Thursday, August 19, 2010

Good Inventions

Because I believe in providing a fair and balanced blog like my friends at Fox News who also believe that their quirky opinions are the final word, I decided to bring to you some of the top inventions in the history of the Universe.

As always, I welcome your opinions, so long as you realize that if they don't exactly match mine, they are flat out wrong.

  1. Time.  I will probably never understand exactly how it works, but I can't really imagine my life without it.   I mean, really. . . the past?  Really cool.  I get to remember it however I want, and I do!  Future?  Again, it's a very fun imaginary friend.  Color it however you like.  Best of all, I've got to admit I really like the present.  What a gift!
  2. Vanilla ice cream.  I consider myself to be a bit of an expert on this.  I have been known to make the very best vanilla ice cream ever, but I've got to say that my good friends Ben and Jerry do a pretty ding dang good job as well.  Sure, there are fancier ice creams, but a really good vanilla is the best.  I know because I I've tried them all. Several of them I've tried several times. 
  3. Baby mammals.  Baby humans are so ding dang cute that they can make you forget they are basically drooling, eat-and-poop machine insomniac noise makers, but they are just not really as cute as puppies or kittens; calves or colts.  And nothing in the Universe can be as aahhhh inspiring as a day old lamb. Those little goobers will just make you forget anything bad that ever entered your brain.
  4. Fun.  Much maligned by Protestants and math teachers, this is a great idea that just couldn't be kept down.  If you've forgotten how it's done, don't go to  television or a comedy club.  Go to a preschool.  Those places are full of fun experts.  If they aren't, they are bad places that don't  deserve to have preschoolers around.
  5. Trees.  Let me just say kudos to the Great Creator for this one.  Seriously one of the best ideas ever.  Fruit, nuts, lumber, shade, homes for lots of animals, beauty, water filters, oxygen producers, swings, treehouses. . . . . What else compares?  Nuttin, honey.
  6. Dreams.  As long as I can remember (see no. 1) I have been entertained nightly by wondrous dreams.  No movie has come close to my dreams - both the day and the night varieties.  I feel sad for people who can't remember their dreams or restrict them only to nightmares. 
  7. Physical properties of water.  Water in general is really cool and probably deserves a number of its own, however water's physical properties - specifically they way it expands when it freezes as opposed to most things, which get smaller when they are cold - is just so convenient for our planet.  If ice burgs sank instead of float, they would hang out at the bottom of the ocean and poof!  There goes the jet stream.  In other words, poof! There would go the whole weather/heat exchange/life thing we've got going. 
  8. Art.  Painting, sculpting, floral arranging, dance, theatre, cooking. . . . music. (pfn) I suppose in my wildest dreams (see no. 6) I could imagine life without it, but how boring it would be. I think the Shakers tried it and look what happened to them.  Which reminds me. . .
  9. Sex.  I mean the human kind, not the amoeba kind.  Sure we have to have some way to reproduce, but it could have easily been through dropping human acorns on the ground or by taking a cutting.  But no, we get to have sex, which (when done correctly) really doesn't compare to anything else.  Actually sex can combine several of the other numbers.  I'll let you decide which. The Shakers didn't like sex - banned it as a matter of fact, and they are almost extinct.  Go figure.  But like all these special, cool things, it is just a crime (literally) to misuse it. 
And the grooviest invention yet?

10.  Life.  This is the original gift that keeps on giving; the one that allows us to experience all of the other coolest inventions.  I suppose it may sound trite or oversimplified - "yeah, man I'm high on life."  But I am high on life.  It's good stuff.  My mind is daily boggled by people wanting to end it for someone else or themselves.  That is the ultimate hollow.  You end life, you end nos. 1 - 9, too.  Bad idea.

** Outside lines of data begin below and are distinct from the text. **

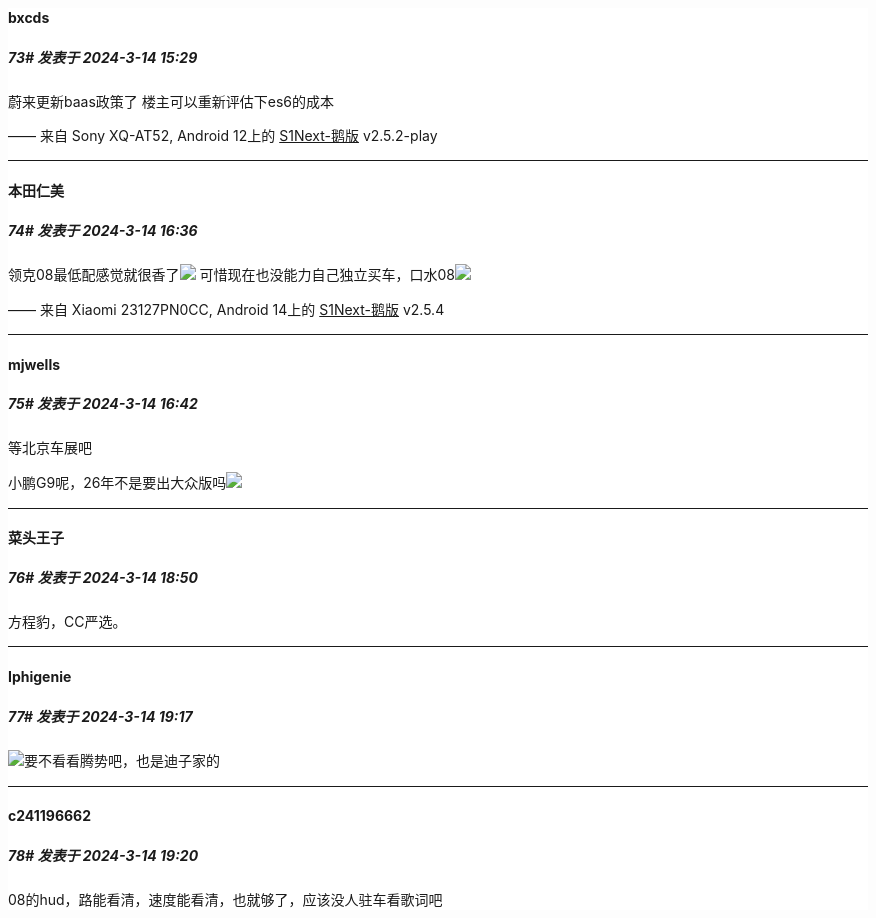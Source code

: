 ####  bxcds  
##### 73#       发表于 2024-3-14 15:29

蔚来更新baas政策了
楼主可以重新评估下es6的成本

—— 来自 Sony XQ-AT52, Android 12上的 [S1Next-鹅版](https://github.com/ykrank/S1-Next/releases) v2.5.2-play


*****

####  本田仁美  
##### 74#       发表于 2024-3-14 16:36

领克08最低配感觉就很香了<img src="https://static.saraba1st.com/image/smiley/face2017/026.png" referrerpolicy="no-referrer">
可惜现在也没能力自己独立买车，口水08<img src="https://static.saraba1st.com/image/smiley/face2017/118.png" referrerpolicy="no-referrer">

—— 来自 Xiaomi 23127PN0CC, Android 14上的 [S1Next-鹅版](https://github.com/ykrank/S1-Next/releases) v2.5.4


*****

####  mjwells  
##### 75#       发表于 2024-3-14 16:42

等北京车展吧

小鹏G9呢，26年不是要出大众版吗<img src="https://static.saraba1st.com/image/smiley/face2017/067.png" referrerpolicy="no-referrer">


*****

####  菜头王子  
##### 76#       发表于 2024-3-14 18:50

方程豹，CC严选。


*****

####  Iphigenie  
##### 77#       发表于 2024-3-14 19:17

<img src="https://static.saraba1st.com/image/smiley/face2017/067.png" referrerpolicy="no-referrer">要不看看腾势吧，也是迪子家的

*****

####  c241196662  
##### 78#       发表于 2024-3-14 19:20

08的hud，路能看清，速度能看清，也就够了，应该没人驻车看歌词吧
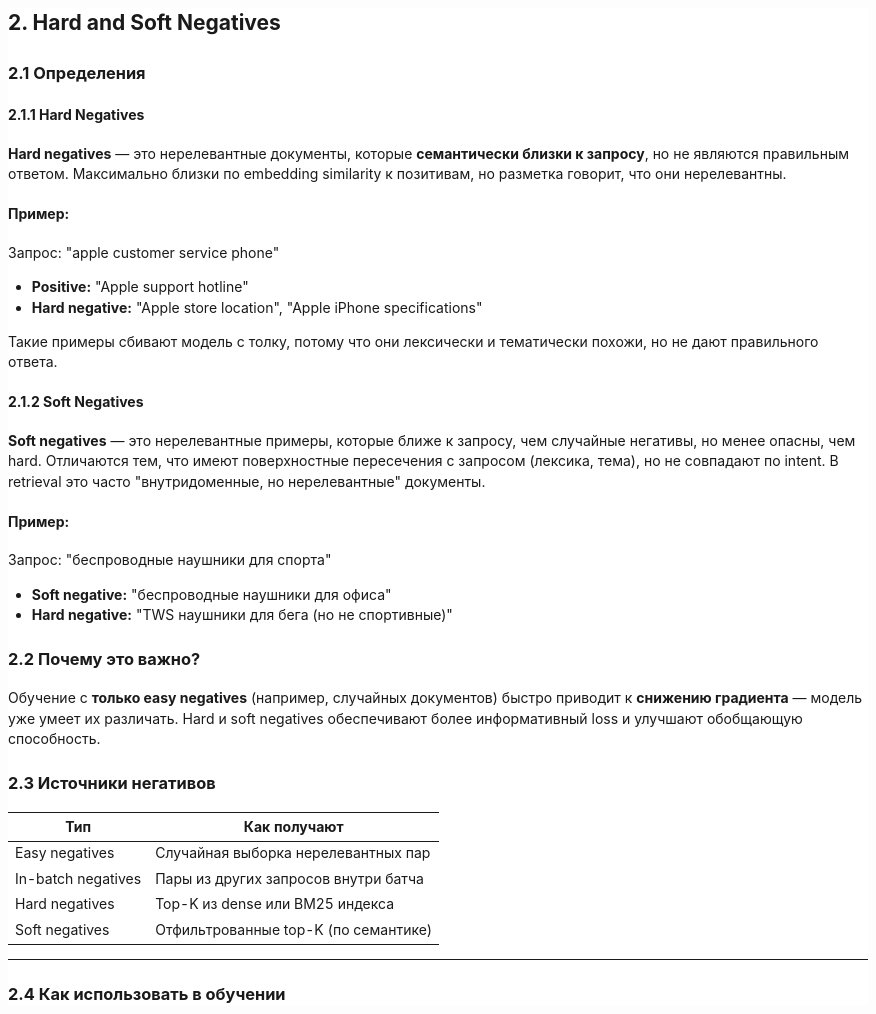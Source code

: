 
## 2. Hard and Soft Negatives
### 2.1 Определения
#### 2.1.1 **Hard Negatives**
**Hard negatives** — это нерелевантные документы, которые **семантически близки к запросу**, но не являются правильным ответом.
Максимально близки по embedding similarity к позитивам, но разметка говорит, что они нерелевантны.

#### Пример:

Запрос: "apple customer service phone"

* **Positive:** "Apple support hotline"
* **Hard negative:** "Apple store location", "Apple iPhone specifications"

Такие примеры сбивают модель с толку, потому что они лексически и тематически похожи, но не дают правильного ответа.

#### 2.1.2 **Soft Negatives**

**Soft negatives** — это нерелевантные примеры, которые ближе к запросу, чем случайные негативы, но менее опасны, чем hard. Отличаются тем, что имеют поверхностные пересечения с запросом (лексика, тема), но не совпадают по intent. В retrieval это часто "внутридоменные, но нерелевантные" документы.

#### Пример:

Запрос: "беспроводные наушники для спорта"

* **Soft negative:** "беспроводные наушники для офиса"
* **Hard negative:** "TWS наушники для бега (но не спортивные)"


### 2.2 Почему это важно?

Обучение с **только easy negatives** (например, случайных документов) быстро приводит к **снижению градиента** — модель уже умеет их различать. Hard и soft negatives обеспечивают более информативный loss и улучшают обобщающую способность.

### 2.3 Источники негативов

| Тип                | Как получают                         |
| ------------------ | ------------------------------------ |
| Easy negatives     | Случайная выборка нерелевантных пар  |
| In-batch negatives | Пары из других запросов внутри батча |
| Hard negatives     | Top-K из dense или BM25 индекса      |
| Soft negatives     | Отфильтрованные top-K (по семантике) |

---

### 2.4 Как использовать в обучении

So what say you blog readers?  What did I leave out?


  1. My dear lady, vanilla is a flavour that surely fell directly from the wicker basket of the great greek Gods above? Vanilla when enhanced with the delicious taste of full milk fat and chilled to just below freezing point is a divinity I often succumb to.

    Vanilla versus sex however, now that is a conundrum too close to call. Apologies for my tardiness of late.

  2. Hey Fay,

    Sorry I haven't been around a lot. I was in the hosptial for my mental illness. I am o.k. now. I REALLY like this post. I agree with everything, but vanilla ice cream. I am a chocolate girl myself. However, I think the idea is the same. Simple ice cream! I have yet to enjoy sex in the full context, but I have experienced orgasms and they are pretty awesome! And life is beautiful. That's why I was in hospital because I didn't feel I could trust myself. They always ask that when I go to ER to get taken care of. Do I feel safe to go. Not safe from someone else, although I do imagine they ask other people that. What they mean is safe from myself. I LOVE life so when my illness takes over and wants me to end it, I always seek help! Thanks for this interesting list.